What you have to do => The data below should be printed in full, exactly, and without any of its images.

[Document images with source code]
----------------------------------------
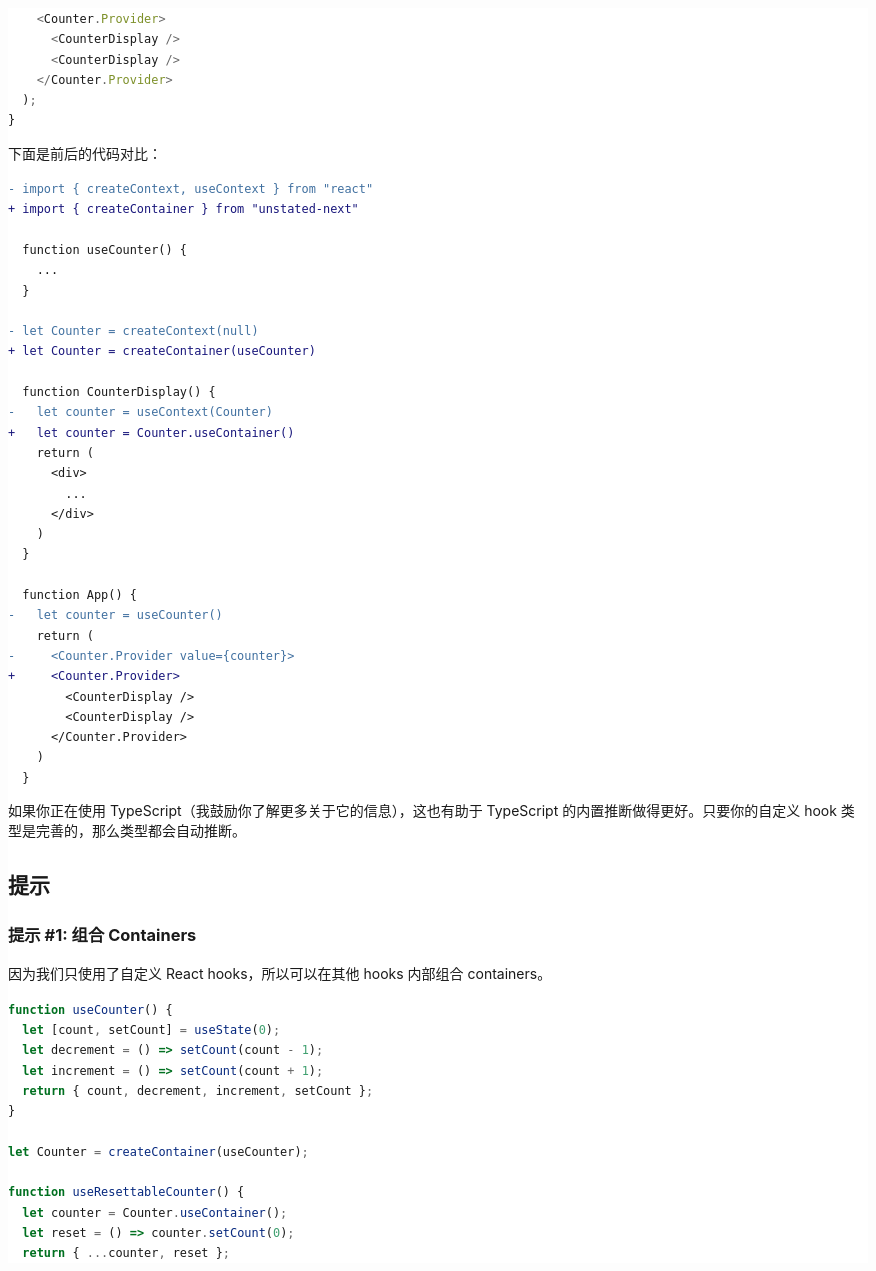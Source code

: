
 ```js
    <Counter.Provider>
      <CounterDisplay />
      <CounterDisplay />
    </Counter.Provider>
  );
}
```

下面是前后的代码对比：

```diff
- import { createContext, useContext } from "react"
+ import { createContainer } from "unstated-next"

  function useCounter() {
    ...
  }

- let Counter = createContext(null)
+ let Counter = createContainer(useCounter)

  function CounterDisplay() {
-   let counter = useContext(Counter)
+   let counter = Counter.useContainer()
    return (
      <div>
        ...
      </div>
    )
  }

  function App() {
-   let counter = useCounter()
    return (
-     <Counter.Provider value={counter}>
+     <Counter.Provider>
        <CounterDisplay />
        <CounterDisplay />
      </Counter.Provider>
    )
  }
```

如果你正在使用 TypeScript（我鼓励你了解更多关于它的信息），这也有助于 TypeScript 的内置推断做得更好。只要你的自定义 hook 类型是完善的，那么类型都会自动推断。

## 提示

### 提示 #1: 组合 Containers

因为我们只使用了自定义 React hooks，所以可以在其他 hooks 内部组合 containers。

```js
function useCounter() {
  let [count, setCount] = useState(0);
  let decrement = () => setCount(count - 1);
  let increment = () => setCount(count + 1);
  return { count, decrement, increment, setCount };
}

let Counter = createContainer(useCounter);

function useResettableCounter() {
  let counter = Counter.useContainer();
  let reset = () => counter.setCount(0);
  return { ...counter, reset };
```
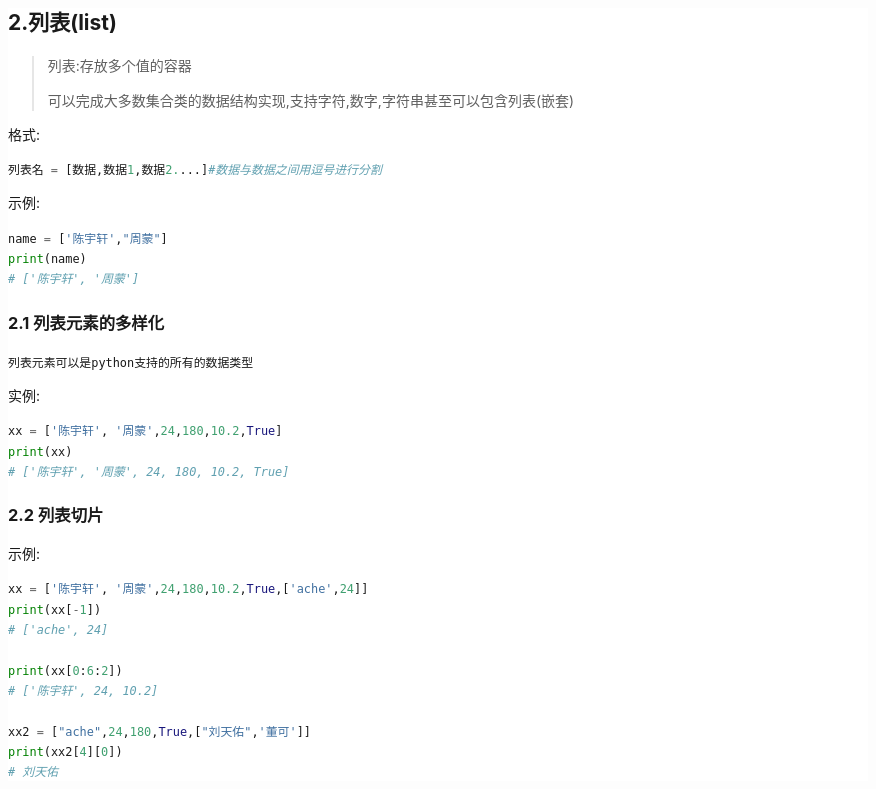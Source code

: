 

## 2.列表(list)



> 列表:存放多个值的容器
>
> 可以完成大多数集合类的数据结构实现,支持字符,数字,字符串甚至可以包含列表(嵌套)



格式:

```python
列表名 = [数据,数据1,数据2....]#数据与数据之间用逗号进行分割
```



示例:

```python
name = ['陈宇轩',"周蒙"]
print(name)
# ['陈宇轩', '周蒙']
```



### 2.1 列表元素的多样化



```python
列表元素可以是python支持的所有的数据类型
```



实例:

```python
xx = ['陈宇轩', '周蒙',24,180,10.2,True]
print(xx)
# ['陈宇轩', '周蒙', 24, 180, 10.2, True]
```



### 2.2 列表切片



示例:

```python
xx = ['陈宇轩', '周蒙',24,180,10.2,True,['ache',24]]
print(xx[-1])
# ['ache', 24]

print(xx[0:6:2])
# ['陈宇轩', 24, 10.2]

xx2 = ["ache",24,180,True,["刘天佑",'董可']]
print(xx2[4][0])
# 刘天佑
```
----------------------------------------
Result for this task =>
Source code

:
 ```js
    <Counter.Provider>
      <CounterDisplay />
      <CounterDisplay />
    </Counter.Provider>
  );
}
```

下面是前后的代码对比：

```diff
- import { createContext, useContext } from "react"
+ import { createContainer } from "unstated-next"

  function useCounter() {
    ...
  }

- let Counter = createContext(null)
+ let Counter = createContainer(useCounter)

  function CounterDisplay() {
-   let counter = useContext(Counter)
+   let counter = Counter.useContainer()
    return (
      <div>
        ...
      </div>
    )
  }

  function App() {
-   let counter = useCounter()
    return (
-     <Counter.Provider value={counter}>
+     <Counter.Provider>
        <CounterDisplay />
        <CounterDisplay />
      </Counter.Provider>
    )
  }
```

如果你正在使用 TypeScript（我鼓励你了解更多关于它的信息），这也有助于 TypeScript 的内置推断做得更好。只要你的自定义 hook 类型是完善的，那么类型都会自动推断。

## 提示

### 提示 #1: 组合 Containers

因为我们只使用了自定义 React hooks，所以可以在其他 hooks 内部组合 containers。

```js
function useCounter() {
  let [count, setCount] = useState(0);
  let decrement = () => setCount(count - 1);
  let increment = () => setCount(count + 1);
  return { count, decrement, increment, setCount };
}

let Counter = createContainer(useCounter);

function useResettableCounter() {
  let counter = Counter.useContainer();
  let reset = () => counter.setCount(0);
  return { ...counter, reset };
```
Source code

: 

## 2.列表(list)



> 列表:存放多个值的容器
>
> 可以完成大多数集合类的数据结构实现,支持字符,数字,字符串甚至可以包含列表(嵌套)



格式:

```python
列表名 = [数据,数据1,数据2....]#数据与数据之间用逗号进行分割
```



示例:

```python
name = ['陈宇轩',"周蒙"]
print(name)
# ['陈宇轩', '周蒙']
```



### 2.1 列表元素的多样化



```python
列表元素可以是python支持的所有的数据类型
```



实例:

```python
xx = ['陈宇轩', '周蒙',24,180,10.2,True]
print(xx)
# ['陈宇轩', '周蒙', 24, 180, 10.2, True]
```



### 2.2 列表切片



示例:

```python
xx = ['陈宇轩', '周蒙',24,180,10.2,True,['ache',24]]
print(xx[-1])
# ['ache', 24]

print(xx[0:6:2])
# ['陈宇轩', 24, 10.2]

xx2 = ["ache",24,180,True,["刘天佑",'董可']]
print(xx2[4][0])
# 刘天佑
```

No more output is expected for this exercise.